Hace cuánto tomé la decisión: 2 meses

Acciones:

  • Adiós compras de impulso de productos que terminarán en la basura en 10 minutos. Ésto quiere decir no más paradas a la tienda de la esquina por refrescos, papitas, pastelitos, chicles,chocolates… Dónde me cuesta más evitarlo: en fiestas y reuniones.
  • Adiós productos enlatados y envasados en el súper. Adiós verduras enlatadas, chiles enlatados, atunes en lata, verduras congeladas…- donde me cuesta más evitarlo: en cereales, leche, artículos limpieza.
  • ¡Hola frutas y verduras frescas!
  • Adiós comida rápida.
  • Adiós comida para llevar.
  • Adiós pedidos a casa.
  • Adiós a uso de desechables – aunque como mencioné anteriormente, los 100% biodegradables a corto plazo sí son opción.
  • Hola bolsas ecológicas (¡de todos los tamaños!)
  • Hola a la planeación más precisa de los menús de la semana.
  • ¡Hola snacks caseros! – ya sea para la casa o viajes, como no me pararé en ninguna tienda de gasolinera a comprar nada, tengo que ir preparada con frutos secos, semillas, palomitas hechas en casa, frutas, sándwiches, termos con agua o jugos o licuados…
  • Hola a cocinar – cabe mencionar que ahora me he vuelto fan de platillos fáciles y rápidos de hacer y que contengan, en órden de tamaño: verduras/frutas, porción de proteína, porción de carbohidratos.
  • ¡Hola bebidas preparadas en casa! – sin las opciones del Starbucks (a menos que lleve mi termo para rellenarlo) o los tetra paks de juguitos, o cualquier bebida gaseosa en frasco o lata, ahora tomo más agua y jugos hechos por mí. Donde es más difícil evitarlo: fiestas y reuniones.
  • Hola a consumir HASTA LA ÚLTIMA GOTA de los productos de belleza y limpieza antes de comprar nuevos.

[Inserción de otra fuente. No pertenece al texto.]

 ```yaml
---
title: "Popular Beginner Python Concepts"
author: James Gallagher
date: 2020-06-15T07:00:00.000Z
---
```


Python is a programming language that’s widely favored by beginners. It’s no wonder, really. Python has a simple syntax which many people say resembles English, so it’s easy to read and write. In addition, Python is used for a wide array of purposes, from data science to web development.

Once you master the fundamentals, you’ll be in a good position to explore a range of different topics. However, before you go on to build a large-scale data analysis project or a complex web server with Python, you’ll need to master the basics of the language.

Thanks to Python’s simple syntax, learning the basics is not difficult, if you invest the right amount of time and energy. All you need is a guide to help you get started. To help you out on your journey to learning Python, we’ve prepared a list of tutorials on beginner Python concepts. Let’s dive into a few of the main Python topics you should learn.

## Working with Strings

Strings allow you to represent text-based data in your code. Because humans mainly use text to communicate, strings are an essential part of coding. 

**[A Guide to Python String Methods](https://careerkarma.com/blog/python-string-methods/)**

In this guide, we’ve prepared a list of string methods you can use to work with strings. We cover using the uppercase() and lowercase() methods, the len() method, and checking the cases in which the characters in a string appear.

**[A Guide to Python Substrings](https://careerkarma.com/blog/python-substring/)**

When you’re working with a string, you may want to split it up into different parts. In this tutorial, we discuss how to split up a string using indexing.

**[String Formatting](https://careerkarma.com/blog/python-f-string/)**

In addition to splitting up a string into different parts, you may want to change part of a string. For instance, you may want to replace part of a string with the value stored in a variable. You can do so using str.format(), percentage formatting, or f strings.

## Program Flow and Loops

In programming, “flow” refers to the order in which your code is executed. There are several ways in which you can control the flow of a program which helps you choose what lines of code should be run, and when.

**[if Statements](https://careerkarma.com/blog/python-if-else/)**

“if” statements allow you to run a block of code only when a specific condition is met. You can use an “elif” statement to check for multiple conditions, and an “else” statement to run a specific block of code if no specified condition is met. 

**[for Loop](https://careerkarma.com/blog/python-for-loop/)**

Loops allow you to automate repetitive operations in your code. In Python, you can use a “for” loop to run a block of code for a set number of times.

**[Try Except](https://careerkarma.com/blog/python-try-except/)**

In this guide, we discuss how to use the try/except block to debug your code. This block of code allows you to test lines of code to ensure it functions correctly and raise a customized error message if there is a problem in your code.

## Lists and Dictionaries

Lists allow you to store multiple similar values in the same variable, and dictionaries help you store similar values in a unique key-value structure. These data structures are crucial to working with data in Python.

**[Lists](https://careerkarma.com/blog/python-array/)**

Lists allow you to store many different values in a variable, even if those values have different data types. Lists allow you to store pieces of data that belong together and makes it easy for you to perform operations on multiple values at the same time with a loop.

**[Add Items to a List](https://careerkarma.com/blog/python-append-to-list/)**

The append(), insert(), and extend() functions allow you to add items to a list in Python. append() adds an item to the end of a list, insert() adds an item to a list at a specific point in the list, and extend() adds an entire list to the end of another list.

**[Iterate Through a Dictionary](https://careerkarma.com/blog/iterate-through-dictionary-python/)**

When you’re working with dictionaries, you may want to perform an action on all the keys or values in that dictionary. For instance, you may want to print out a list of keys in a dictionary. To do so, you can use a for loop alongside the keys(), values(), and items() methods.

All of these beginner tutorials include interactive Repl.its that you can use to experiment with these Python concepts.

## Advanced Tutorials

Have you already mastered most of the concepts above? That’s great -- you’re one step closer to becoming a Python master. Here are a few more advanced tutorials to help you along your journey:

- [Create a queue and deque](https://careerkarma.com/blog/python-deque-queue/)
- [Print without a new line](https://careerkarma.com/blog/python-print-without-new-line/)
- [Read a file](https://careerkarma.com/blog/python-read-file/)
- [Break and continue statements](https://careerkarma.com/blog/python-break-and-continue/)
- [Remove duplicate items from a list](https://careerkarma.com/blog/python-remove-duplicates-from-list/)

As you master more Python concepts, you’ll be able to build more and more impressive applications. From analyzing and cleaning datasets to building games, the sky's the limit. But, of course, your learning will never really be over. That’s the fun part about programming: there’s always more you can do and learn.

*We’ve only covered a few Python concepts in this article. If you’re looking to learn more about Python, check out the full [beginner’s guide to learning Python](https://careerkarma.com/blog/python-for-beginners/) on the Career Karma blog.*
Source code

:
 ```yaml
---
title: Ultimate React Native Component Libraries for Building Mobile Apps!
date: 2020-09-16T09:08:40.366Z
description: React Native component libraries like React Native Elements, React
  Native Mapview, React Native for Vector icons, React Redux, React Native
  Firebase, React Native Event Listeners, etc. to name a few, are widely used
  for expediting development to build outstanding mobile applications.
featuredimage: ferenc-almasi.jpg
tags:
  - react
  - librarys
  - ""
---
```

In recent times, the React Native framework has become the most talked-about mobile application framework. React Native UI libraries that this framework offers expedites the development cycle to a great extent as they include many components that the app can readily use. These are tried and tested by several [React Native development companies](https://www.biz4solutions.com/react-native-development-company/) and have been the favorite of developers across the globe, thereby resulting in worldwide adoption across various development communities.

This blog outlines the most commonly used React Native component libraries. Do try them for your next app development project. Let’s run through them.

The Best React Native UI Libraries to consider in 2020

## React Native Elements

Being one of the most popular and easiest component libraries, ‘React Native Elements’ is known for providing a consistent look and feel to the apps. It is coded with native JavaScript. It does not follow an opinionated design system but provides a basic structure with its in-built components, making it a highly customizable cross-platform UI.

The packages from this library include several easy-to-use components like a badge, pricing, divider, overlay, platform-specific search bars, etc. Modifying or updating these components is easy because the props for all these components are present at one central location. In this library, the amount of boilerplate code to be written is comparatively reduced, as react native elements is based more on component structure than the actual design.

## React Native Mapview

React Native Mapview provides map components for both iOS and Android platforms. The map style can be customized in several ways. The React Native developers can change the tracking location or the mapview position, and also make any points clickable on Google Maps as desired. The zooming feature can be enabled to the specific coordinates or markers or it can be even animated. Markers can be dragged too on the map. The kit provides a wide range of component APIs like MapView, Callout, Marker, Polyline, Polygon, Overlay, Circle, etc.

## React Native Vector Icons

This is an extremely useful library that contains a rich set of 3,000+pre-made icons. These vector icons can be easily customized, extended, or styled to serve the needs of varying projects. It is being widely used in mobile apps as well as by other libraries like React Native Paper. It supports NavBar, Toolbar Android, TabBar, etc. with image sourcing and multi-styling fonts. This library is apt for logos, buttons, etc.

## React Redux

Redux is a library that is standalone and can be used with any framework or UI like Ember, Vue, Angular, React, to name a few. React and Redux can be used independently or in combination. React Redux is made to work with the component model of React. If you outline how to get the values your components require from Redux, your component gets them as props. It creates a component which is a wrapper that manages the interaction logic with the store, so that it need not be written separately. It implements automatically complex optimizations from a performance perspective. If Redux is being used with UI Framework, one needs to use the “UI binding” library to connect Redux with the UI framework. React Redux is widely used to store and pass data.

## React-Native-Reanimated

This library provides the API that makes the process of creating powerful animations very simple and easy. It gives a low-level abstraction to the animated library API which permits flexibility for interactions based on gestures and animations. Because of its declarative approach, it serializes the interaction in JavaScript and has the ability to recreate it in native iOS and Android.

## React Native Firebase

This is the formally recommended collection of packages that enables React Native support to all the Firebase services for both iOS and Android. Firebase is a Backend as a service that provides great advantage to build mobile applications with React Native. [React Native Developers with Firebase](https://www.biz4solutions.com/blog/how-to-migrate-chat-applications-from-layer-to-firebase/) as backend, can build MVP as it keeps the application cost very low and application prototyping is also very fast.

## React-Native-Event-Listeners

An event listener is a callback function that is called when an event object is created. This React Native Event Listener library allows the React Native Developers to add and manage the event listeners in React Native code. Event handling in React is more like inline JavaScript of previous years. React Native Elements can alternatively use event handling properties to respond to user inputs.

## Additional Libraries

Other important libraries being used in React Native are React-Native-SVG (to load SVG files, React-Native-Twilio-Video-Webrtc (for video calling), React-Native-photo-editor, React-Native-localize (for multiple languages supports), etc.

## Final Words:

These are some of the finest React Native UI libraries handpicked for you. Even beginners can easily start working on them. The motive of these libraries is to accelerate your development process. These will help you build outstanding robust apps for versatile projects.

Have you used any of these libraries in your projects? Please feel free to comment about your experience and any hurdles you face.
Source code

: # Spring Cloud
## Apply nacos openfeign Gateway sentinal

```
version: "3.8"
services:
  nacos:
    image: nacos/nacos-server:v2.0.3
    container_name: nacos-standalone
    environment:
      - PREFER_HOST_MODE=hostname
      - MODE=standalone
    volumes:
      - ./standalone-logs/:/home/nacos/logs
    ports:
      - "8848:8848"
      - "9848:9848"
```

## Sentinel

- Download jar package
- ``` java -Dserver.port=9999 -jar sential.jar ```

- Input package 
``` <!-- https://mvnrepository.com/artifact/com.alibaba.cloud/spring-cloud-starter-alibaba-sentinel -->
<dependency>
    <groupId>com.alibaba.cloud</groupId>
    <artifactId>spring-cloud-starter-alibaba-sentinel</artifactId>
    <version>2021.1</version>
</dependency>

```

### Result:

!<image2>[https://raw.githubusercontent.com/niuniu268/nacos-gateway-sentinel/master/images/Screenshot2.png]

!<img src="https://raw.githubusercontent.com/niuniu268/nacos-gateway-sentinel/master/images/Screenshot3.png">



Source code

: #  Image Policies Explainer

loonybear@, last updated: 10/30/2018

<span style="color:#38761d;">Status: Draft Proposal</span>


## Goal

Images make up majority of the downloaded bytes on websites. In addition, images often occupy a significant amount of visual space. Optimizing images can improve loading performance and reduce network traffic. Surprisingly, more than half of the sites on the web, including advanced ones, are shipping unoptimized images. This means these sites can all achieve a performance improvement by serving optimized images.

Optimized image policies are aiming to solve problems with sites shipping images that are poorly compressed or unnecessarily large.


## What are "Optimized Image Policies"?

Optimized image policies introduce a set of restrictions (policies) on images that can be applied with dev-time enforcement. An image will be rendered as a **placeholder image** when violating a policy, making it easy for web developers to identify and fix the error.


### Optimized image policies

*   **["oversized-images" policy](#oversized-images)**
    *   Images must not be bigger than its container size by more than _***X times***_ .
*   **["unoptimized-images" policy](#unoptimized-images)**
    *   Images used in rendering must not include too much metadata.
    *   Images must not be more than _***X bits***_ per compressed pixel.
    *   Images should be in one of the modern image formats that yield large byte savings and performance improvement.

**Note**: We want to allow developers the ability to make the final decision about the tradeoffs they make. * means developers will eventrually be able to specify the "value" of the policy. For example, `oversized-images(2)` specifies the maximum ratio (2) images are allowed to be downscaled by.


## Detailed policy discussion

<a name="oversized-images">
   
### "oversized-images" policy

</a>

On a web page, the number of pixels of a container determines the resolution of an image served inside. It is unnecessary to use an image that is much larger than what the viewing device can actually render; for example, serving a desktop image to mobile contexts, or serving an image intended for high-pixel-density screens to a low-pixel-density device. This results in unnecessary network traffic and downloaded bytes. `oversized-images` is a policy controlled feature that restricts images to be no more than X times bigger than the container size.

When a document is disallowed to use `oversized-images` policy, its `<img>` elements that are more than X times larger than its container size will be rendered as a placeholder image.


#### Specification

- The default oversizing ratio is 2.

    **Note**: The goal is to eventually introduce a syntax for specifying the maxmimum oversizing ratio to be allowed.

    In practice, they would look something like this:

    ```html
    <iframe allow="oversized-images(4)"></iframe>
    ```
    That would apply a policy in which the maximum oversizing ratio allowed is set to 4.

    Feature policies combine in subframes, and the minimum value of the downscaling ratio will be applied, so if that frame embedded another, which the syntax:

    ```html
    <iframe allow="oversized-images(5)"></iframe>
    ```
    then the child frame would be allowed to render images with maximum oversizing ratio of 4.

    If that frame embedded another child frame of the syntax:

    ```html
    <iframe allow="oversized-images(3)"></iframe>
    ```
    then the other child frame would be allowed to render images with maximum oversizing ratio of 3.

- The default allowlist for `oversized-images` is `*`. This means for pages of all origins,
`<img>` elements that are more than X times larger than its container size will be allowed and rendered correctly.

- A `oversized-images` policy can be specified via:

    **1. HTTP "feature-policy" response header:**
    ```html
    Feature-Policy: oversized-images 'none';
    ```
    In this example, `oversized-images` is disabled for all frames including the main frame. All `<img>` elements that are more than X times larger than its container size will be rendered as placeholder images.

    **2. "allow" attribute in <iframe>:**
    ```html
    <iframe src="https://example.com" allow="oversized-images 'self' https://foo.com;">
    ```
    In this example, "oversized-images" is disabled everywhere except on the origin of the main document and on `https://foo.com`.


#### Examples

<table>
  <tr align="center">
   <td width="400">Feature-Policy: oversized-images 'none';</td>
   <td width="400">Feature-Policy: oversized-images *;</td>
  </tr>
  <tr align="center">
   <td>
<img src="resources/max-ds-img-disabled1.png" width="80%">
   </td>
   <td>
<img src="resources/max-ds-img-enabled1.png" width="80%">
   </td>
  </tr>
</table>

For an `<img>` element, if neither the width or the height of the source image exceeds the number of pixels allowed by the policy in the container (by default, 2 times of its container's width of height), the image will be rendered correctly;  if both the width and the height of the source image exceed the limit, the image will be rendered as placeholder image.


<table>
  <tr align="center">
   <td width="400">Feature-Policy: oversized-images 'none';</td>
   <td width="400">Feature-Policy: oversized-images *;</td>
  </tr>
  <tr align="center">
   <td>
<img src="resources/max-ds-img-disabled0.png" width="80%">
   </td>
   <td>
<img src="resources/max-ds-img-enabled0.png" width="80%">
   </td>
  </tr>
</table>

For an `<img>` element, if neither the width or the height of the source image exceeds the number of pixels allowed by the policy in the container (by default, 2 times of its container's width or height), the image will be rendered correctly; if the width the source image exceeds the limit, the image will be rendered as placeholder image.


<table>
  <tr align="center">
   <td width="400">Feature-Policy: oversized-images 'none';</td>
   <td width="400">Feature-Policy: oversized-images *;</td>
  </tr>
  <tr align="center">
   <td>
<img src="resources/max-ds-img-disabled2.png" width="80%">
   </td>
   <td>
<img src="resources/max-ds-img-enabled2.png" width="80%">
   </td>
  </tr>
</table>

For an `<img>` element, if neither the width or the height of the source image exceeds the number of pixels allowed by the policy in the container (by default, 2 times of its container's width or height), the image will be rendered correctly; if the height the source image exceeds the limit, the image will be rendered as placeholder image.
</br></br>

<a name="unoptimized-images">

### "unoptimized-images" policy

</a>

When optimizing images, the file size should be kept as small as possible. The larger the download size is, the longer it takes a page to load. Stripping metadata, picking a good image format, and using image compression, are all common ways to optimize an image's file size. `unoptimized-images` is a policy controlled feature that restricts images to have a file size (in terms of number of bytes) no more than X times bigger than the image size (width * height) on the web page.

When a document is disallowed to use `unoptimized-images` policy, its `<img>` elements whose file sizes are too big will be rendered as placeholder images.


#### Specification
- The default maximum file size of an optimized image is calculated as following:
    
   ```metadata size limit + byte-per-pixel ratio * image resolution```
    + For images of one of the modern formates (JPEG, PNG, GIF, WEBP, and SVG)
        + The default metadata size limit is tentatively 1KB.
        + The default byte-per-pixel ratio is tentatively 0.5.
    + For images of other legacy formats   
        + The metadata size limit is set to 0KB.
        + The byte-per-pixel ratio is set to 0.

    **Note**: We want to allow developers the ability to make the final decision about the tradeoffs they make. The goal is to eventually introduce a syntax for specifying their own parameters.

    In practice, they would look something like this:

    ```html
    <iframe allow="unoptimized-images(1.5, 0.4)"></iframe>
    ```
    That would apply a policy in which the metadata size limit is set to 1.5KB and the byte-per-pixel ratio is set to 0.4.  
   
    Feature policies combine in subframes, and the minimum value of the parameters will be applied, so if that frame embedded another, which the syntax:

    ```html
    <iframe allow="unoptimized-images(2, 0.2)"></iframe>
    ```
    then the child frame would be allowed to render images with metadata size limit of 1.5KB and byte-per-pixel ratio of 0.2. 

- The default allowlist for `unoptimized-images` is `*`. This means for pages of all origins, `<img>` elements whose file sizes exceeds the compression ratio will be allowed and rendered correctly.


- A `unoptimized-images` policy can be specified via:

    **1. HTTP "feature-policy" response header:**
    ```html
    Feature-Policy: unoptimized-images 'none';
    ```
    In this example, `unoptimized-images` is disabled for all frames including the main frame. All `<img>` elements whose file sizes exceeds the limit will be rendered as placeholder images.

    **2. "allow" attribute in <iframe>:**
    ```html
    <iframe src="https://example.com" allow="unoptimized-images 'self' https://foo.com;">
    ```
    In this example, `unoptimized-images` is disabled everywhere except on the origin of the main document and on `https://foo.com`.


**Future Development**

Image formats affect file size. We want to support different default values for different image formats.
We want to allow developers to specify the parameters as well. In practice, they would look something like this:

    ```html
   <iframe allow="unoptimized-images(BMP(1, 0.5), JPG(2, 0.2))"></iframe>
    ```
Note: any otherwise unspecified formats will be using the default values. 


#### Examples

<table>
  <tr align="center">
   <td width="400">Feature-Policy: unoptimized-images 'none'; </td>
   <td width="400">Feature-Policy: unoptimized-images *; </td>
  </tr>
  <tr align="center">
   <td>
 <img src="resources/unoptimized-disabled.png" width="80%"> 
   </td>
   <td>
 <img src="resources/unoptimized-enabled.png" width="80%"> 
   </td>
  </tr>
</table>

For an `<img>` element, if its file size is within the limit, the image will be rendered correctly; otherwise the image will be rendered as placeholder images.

Hablo en este momento sólo de mí, aunque las acciones se extienden a mi esposo, porque soy la principal encargada de comprar el súper de la casa y cocinar, y porque su trabajo le dificulta más adaptarse a todos mis nuevos hábitos. Pero mi meta es que nos convirtamos en un hogar sustentable.

Los frutos que se están comenzando a ver:

  • Comemos más sano.
  • Gastamos menos.
  • Producimos menos basura (todavía falta MUCHO para llegar a la meta, pero ahí vamos)

¿Cuánto menos? Aún es pronto para saber. Comenzaré a documentar los avances fotográficamente. Y los seguiré poniendo al tanto.